* WHAT YOU SHOULD DO *
The required output is the exact run of lines in the listing below from the line holding "draw.io、process on均使用此开发" through the line holding "Whenever you commit", with no pictures.
===== PROVIDED MATERIAL =====
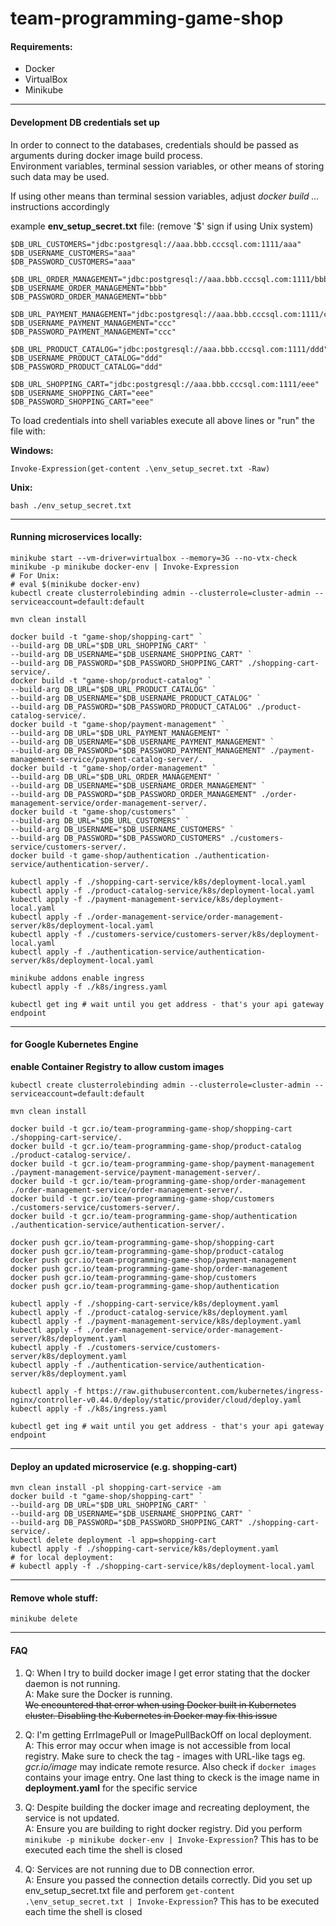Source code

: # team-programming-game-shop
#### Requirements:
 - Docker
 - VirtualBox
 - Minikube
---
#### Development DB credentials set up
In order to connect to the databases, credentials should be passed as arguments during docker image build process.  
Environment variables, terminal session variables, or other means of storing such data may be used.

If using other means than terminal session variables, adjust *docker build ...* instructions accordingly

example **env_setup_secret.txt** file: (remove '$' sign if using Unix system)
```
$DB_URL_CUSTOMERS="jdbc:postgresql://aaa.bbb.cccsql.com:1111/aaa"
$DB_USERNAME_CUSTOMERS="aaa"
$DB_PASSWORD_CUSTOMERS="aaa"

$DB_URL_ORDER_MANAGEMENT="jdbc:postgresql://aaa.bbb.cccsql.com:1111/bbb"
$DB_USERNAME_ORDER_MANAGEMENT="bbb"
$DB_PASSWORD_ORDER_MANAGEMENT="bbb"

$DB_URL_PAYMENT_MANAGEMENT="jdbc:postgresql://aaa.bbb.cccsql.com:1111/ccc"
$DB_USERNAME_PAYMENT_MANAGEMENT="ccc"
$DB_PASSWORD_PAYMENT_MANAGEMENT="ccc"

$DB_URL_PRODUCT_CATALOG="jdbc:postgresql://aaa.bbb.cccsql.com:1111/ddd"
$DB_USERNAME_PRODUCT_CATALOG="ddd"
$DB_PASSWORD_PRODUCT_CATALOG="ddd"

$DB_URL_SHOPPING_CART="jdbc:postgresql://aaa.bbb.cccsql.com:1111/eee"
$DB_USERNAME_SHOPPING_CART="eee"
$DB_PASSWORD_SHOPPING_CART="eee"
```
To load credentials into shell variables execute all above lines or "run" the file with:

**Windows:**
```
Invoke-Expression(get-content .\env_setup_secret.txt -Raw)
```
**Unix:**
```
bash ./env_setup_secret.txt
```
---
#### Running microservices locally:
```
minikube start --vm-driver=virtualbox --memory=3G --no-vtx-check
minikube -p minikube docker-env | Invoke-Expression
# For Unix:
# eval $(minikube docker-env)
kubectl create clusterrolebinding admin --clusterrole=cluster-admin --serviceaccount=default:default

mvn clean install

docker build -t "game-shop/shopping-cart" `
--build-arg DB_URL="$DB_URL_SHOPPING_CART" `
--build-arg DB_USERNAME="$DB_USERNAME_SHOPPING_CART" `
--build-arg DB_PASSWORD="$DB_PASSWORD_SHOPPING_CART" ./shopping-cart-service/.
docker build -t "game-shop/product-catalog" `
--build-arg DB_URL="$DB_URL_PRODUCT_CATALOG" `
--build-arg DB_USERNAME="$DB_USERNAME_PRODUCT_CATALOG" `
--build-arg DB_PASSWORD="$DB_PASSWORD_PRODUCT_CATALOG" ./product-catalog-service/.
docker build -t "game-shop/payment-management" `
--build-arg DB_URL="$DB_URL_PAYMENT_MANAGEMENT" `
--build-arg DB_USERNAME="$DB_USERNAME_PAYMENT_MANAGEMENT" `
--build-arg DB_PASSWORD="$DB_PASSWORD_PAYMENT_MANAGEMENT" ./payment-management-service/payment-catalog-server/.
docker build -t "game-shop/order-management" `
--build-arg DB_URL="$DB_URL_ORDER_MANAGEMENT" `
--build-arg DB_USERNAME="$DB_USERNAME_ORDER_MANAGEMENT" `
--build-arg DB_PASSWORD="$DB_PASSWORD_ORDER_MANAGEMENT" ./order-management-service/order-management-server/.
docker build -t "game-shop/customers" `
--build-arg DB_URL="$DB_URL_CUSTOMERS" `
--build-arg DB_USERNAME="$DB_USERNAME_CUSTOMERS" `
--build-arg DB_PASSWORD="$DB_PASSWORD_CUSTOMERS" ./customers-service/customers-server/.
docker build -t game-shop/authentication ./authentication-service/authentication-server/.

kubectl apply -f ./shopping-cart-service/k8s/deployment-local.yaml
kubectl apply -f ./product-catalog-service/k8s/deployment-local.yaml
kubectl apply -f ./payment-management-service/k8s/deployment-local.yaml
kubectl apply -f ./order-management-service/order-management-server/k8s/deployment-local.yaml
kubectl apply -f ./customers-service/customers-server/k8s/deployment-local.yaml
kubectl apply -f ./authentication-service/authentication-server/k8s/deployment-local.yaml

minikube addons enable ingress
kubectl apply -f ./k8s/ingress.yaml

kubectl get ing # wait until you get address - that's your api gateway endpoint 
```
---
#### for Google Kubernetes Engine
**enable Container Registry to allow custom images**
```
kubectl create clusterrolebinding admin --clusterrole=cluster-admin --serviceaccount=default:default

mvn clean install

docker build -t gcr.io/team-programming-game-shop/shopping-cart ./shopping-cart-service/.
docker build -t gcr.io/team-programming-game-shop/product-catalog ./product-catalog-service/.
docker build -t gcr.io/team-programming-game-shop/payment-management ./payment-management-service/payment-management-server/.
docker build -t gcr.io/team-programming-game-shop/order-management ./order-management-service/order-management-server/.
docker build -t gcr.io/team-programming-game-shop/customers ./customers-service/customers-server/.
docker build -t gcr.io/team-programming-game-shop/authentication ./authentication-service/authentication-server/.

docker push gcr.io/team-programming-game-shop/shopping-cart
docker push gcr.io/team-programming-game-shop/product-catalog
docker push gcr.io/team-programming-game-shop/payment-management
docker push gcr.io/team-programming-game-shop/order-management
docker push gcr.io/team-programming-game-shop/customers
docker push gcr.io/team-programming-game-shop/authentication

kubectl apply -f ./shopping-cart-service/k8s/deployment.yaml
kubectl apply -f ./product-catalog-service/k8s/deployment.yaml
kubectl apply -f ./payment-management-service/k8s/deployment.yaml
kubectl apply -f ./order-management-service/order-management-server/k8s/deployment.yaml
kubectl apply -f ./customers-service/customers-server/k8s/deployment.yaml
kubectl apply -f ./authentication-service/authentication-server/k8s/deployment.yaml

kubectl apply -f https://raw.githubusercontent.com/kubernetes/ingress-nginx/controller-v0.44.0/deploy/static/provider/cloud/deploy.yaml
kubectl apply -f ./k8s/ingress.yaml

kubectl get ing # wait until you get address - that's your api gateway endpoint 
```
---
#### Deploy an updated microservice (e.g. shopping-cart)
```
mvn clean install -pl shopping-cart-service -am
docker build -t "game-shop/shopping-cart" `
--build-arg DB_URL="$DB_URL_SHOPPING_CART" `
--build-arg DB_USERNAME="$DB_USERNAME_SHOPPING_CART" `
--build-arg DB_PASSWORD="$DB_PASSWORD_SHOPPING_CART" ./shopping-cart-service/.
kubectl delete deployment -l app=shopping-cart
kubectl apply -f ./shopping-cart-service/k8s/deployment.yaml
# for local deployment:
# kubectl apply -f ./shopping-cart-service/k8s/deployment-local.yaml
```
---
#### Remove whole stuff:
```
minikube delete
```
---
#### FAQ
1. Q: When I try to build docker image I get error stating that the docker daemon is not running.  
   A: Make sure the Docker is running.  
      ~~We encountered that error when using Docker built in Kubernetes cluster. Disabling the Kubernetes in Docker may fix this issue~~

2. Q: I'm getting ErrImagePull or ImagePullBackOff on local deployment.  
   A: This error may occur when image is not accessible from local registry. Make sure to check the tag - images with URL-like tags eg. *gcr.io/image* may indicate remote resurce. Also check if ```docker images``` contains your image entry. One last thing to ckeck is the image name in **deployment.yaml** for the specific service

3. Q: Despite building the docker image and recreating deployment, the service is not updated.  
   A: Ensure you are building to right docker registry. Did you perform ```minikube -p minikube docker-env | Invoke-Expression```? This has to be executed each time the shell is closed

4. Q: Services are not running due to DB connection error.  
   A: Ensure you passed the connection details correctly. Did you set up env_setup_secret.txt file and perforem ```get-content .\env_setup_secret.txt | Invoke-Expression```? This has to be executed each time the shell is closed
=====
===== PROVIDED MATERIAL =====
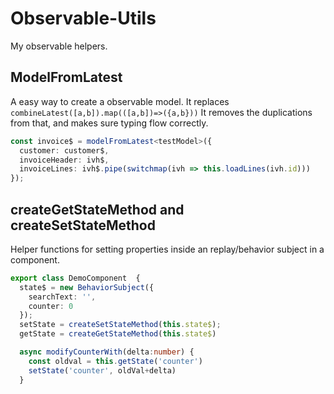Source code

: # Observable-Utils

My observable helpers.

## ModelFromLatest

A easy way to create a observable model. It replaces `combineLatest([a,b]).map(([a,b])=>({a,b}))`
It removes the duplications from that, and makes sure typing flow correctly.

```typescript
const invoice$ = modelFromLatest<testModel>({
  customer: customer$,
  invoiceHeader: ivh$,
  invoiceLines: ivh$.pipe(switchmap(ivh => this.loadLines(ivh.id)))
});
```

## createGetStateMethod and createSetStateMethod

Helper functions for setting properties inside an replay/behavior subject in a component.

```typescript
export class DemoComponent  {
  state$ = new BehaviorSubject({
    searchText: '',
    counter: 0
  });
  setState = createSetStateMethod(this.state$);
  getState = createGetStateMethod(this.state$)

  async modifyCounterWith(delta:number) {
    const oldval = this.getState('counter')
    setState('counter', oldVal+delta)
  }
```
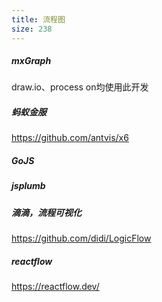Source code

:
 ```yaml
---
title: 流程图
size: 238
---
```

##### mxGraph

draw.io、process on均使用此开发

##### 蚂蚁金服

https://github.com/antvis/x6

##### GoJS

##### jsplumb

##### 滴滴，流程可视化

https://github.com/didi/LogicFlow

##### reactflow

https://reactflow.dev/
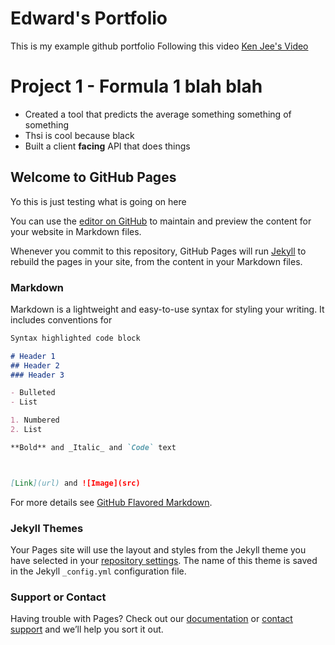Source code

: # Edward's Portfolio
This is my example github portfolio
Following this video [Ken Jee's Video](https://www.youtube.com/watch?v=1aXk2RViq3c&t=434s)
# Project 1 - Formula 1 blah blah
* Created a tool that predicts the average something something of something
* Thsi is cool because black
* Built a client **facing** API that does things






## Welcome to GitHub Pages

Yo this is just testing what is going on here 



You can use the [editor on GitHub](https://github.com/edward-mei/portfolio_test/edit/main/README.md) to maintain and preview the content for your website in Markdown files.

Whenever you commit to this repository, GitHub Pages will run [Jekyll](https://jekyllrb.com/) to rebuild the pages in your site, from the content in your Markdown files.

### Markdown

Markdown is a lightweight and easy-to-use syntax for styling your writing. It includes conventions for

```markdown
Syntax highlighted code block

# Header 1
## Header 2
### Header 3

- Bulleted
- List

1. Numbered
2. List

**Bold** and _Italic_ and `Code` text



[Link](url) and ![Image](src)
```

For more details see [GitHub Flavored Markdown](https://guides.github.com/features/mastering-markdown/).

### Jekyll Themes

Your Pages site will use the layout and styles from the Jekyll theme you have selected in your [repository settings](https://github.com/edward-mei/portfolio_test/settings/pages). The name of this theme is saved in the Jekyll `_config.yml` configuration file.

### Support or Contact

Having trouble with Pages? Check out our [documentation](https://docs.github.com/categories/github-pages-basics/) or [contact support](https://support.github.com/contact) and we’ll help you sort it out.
=====
===== PROVIDED MATERIAL =====
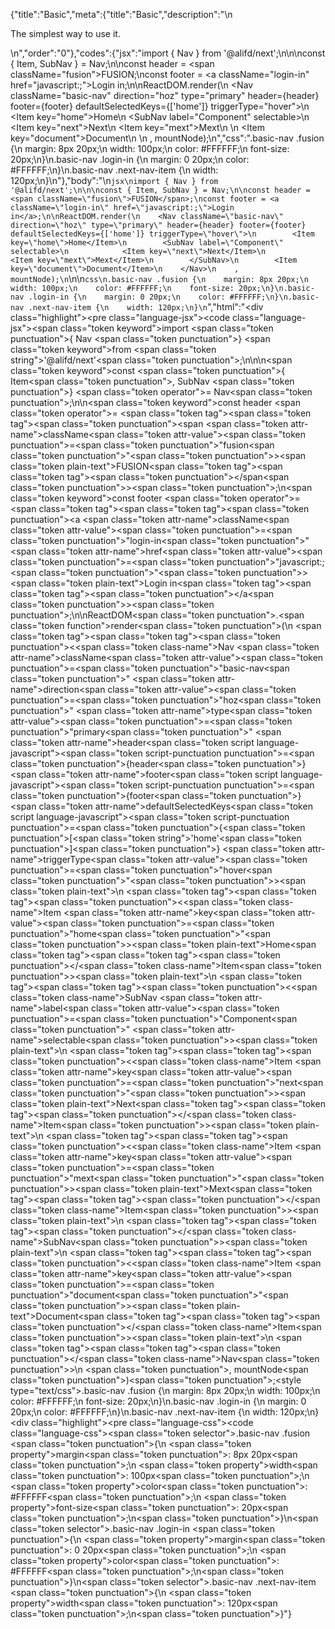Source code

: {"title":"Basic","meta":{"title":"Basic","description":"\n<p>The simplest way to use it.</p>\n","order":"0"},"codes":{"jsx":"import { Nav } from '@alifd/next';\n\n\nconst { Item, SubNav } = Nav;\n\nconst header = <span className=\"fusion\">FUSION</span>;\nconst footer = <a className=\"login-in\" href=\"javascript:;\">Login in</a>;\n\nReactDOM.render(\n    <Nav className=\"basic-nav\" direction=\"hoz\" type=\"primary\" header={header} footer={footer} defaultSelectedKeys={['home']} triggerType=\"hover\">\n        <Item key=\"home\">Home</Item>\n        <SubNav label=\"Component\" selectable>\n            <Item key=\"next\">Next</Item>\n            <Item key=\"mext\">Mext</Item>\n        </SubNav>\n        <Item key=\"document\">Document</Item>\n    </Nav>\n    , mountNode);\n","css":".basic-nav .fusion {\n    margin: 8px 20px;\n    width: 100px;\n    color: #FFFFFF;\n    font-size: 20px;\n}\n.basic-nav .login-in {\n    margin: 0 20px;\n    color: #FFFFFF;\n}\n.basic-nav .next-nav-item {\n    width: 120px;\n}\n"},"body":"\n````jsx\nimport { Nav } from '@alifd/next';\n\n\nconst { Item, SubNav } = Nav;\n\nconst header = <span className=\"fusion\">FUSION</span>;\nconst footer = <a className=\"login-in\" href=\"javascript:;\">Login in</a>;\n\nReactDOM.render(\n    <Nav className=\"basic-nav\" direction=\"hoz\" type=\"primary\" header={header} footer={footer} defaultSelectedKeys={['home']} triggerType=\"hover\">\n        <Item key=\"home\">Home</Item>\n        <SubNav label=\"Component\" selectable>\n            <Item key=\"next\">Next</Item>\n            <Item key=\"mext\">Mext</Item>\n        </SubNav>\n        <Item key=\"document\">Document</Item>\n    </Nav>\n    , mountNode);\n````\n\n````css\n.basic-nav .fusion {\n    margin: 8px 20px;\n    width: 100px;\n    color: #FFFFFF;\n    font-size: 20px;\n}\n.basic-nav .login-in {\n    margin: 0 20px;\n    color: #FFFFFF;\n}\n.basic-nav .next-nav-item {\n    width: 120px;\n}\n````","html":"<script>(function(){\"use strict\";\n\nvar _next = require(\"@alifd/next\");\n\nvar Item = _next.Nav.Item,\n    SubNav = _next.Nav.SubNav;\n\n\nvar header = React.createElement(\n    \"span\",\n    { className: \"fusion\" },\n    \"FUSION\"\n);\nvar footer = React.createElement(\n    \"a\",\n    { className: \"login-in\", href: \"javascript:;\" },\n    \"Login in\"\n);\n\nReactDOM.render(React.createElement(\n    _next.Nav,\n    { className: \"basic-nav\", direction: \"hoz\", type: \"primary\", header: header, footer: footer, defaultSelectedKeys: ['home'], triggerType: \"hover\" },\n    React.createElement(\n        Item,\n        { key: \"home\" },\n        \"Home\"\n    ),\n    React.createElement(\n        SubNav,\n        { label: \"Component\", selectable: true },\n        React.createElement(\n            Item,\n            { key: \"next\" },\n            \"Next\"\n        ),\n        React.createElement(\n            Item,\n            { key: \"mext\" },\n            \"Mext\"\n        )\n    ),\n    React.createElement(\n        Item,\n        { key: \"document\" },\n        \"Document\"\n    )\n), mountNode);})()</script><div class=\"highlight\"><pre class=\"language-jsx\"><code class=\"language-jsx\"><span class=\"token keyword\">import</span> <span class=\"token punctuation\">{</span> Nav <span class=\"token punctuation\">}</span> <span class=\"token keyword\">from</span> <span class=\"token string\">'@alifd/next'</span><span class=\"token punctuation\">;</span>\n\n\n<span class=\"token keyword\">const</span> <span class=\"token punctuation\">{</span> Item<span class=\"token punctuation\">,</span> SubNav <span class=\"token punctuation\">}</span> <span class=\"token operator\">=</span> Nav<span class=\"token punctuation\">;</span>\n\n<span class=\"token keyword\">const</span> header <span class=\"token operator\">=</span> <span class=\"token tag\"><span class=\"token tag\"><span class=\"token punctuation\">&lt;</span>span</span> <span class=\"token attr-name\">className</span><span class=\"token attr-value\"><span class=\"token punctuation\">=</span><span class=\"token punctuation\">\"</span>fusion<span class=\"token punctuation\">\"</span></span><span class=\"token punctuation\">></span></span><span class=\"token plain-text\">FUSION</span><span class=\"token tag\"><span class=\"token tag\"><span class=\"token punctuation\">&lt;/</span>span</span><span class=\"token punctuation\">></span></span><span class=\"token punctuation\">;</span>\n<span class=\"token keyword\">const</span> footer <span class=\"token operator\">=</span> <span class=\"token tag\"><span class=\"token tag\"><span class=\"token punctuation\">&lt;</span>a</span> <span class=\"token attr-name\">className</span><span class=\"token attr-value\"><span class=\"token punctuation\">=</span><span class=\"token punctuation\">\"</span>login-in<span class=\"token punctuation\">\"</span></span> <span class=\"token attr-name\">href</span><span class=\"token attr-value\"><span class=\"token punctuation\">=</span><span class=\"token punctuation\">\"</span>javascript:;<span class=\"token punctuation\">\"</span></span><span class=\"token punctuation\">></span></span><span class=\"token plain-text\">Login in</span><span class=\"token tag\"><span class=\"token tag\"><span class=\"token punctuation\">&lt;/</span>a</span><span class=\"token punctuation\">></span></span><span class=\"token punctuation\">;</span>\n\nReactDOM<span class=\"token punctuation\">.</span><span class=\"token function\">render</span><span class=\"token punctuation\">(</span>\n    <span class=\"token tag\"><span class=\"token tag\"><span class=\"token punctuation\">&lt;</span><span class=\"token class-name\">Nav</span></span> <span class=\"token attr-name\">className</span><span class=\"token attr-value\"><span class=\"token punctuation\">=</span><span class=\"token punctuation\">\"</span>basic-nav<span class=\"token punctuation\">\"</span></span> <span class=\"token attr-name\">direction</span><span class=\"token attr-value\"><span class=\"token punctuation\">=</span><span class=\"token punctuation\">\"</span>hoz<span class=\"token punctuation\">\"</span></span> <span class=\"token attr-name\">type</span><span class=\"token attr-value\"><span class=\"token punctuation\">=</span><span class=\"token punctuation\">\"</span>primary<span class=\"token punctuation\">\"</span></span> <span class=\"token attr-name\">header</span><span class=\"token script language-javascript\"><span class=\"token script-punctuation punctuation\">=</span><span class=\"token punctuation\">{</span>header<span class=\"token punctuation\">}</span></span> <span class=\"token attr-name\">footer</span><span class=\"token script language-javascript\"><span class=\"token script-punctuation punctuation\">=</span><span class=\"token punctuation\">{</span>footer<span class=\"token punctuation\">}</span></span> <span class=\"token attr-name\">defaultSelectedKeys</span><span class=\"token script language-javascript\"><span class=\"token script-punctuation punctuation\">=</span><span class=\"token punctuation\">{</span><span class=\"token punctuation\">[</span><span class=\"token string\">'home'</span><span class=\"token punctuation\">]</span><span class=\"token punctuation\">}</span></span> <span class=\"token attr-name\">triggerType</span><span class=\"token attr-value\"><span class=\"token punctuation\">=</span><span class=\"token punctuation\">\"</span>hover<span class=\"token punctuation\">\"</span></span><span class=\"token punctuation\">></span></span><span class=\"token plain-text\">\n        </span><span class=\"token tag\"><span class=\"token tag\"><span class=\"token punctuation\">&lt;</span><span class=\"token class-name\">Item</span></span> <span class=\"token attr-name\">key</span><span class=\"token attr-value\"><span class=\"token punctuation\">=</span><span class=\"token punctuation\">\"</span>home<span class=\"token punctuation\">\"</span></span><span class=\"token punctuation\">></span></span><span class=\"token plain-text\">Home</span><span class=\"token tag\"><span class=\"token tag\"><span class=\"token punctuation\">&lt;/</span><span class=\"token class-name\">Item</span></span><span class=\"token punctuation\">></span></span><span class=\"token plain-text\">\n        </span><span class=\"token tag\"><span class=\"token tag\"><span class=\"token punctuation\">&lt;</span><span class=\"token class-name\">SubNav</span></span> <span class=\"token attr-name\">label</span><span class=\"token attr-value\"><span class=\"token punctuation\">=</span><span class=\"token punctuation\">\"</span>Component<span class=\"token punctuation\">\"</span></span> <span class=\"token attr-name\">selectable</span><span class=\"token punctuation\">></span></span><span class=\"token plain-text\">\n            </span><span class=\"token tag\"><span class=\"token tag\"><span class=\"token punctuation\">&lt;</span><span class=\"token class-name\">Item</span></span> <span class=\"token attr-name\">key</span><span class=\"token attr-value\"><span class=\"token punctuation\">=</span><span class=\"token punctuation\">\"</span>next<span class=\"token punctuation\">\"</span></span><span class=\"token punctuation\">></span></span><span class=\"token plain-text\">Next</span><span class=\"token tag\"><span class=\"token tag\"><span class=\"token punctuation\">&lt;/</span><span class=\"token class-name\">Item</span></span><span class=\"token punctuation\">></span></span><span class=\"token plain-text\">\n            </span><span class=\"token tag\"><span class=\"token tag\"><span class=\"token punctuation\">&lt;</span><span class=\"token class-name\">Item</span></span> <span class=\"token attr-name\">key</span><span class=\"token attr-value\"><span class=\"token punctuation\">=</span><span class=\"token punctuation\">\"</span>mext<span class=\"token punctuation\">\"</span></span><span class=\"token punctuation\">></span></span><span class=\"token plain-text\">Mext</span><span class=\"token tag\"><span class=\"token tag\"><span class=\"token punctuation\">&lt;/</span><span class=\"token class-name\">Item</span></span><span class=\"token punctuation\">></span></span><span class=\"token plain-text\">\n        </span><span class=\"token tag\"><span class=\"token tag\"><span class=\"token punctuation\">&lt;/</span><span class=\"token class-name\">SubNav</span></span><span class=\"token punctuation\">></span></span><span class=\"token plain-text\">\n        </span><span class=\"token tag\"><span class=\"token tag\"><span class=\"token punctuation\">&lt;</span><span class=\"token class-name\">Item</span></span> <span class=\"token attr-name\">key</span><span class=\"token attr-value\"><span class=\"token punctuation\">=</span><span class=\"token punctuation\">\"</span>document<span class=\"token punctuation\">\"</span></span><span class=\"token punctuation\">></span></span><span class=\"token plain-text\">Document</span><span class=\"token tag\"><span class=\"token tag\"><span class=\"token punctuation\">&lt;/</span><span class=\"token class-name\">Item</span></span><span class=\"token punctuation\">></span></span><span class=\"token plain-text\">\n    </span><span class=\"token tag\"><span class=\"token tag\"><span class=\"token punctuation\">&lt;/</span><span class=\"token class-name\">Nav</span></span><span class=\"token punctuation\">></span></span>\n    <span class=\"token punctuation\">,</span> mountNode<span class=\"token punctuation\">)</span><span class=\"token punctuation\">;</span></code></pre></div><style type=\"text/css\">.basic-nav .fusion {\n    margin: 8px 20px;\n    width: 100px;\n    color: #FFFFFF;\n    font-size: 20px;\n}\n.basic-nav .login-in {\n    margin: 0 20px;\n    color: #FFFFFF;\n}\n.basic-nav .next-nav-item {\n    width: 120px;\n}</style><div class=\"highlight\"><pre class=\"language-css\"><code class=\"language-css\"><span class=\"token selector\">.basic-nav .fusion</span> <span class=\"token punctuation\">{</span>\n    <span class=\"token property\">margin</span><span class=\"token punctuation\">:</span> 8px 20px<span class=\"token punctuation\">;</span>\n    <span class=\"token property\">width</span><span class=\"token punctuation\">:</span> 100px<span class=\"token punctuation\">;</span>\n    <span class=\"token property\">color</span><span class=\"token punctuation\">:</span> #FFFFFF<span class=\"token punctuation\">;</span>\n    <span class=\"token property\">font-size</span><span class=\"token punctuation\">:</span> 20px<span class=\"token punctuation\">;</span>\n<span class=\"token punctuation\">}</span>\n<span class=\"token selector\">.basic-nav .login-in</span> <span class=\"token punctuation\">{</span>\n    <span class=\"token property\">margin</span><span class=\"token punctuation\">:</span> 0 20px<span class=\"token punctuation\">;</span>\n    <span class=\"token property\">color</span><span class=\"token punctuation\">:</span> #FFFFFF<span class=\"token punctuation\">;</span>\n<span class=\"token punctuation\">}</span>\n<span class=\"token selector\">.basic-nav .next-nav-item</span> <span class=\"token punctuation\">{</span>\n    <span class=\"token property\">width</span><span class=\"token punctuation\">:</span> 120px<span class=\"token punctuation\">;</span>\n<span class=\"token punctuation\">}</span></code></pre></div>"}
=====
* OUTPUT FOR THIS EXERCISE *
draw.io、process on均使用此开发

##### 蚂蚁金服

https://github.com/antvis/x6

##### GoJS

##### jsplumb

##### 滴滴，流程可视化

https://github.com/didi/LogicFlow

##### reactflow

https://reactflow.dev/
Source code

: # Edward's Portfolio
This is my example github portfolio
Following this video [Ken Jee's Video](https://www.youtube.com/watch?v=1aXk2RViq3c&t=434s)
# Project 1 - Formula 1 blah blah
* Created a tool that predicts the average something something of something
* Thsi is cool because black
* Built a client **facing** API that does things






## Welcome to GitHub Pages

Yo this is just testing what is going on here 



You can use the [editor on GitHub](https://github.com/edward-mei/portfolio_test/edit/main/README.md) to maintain and preview the content for your website in Markdown files.

Whenever you commit to this repository, GitHub Pages will run [Jekyll](https://jekyllrb.com/) to rebuild the pages in your site, from the content in your Markdown files.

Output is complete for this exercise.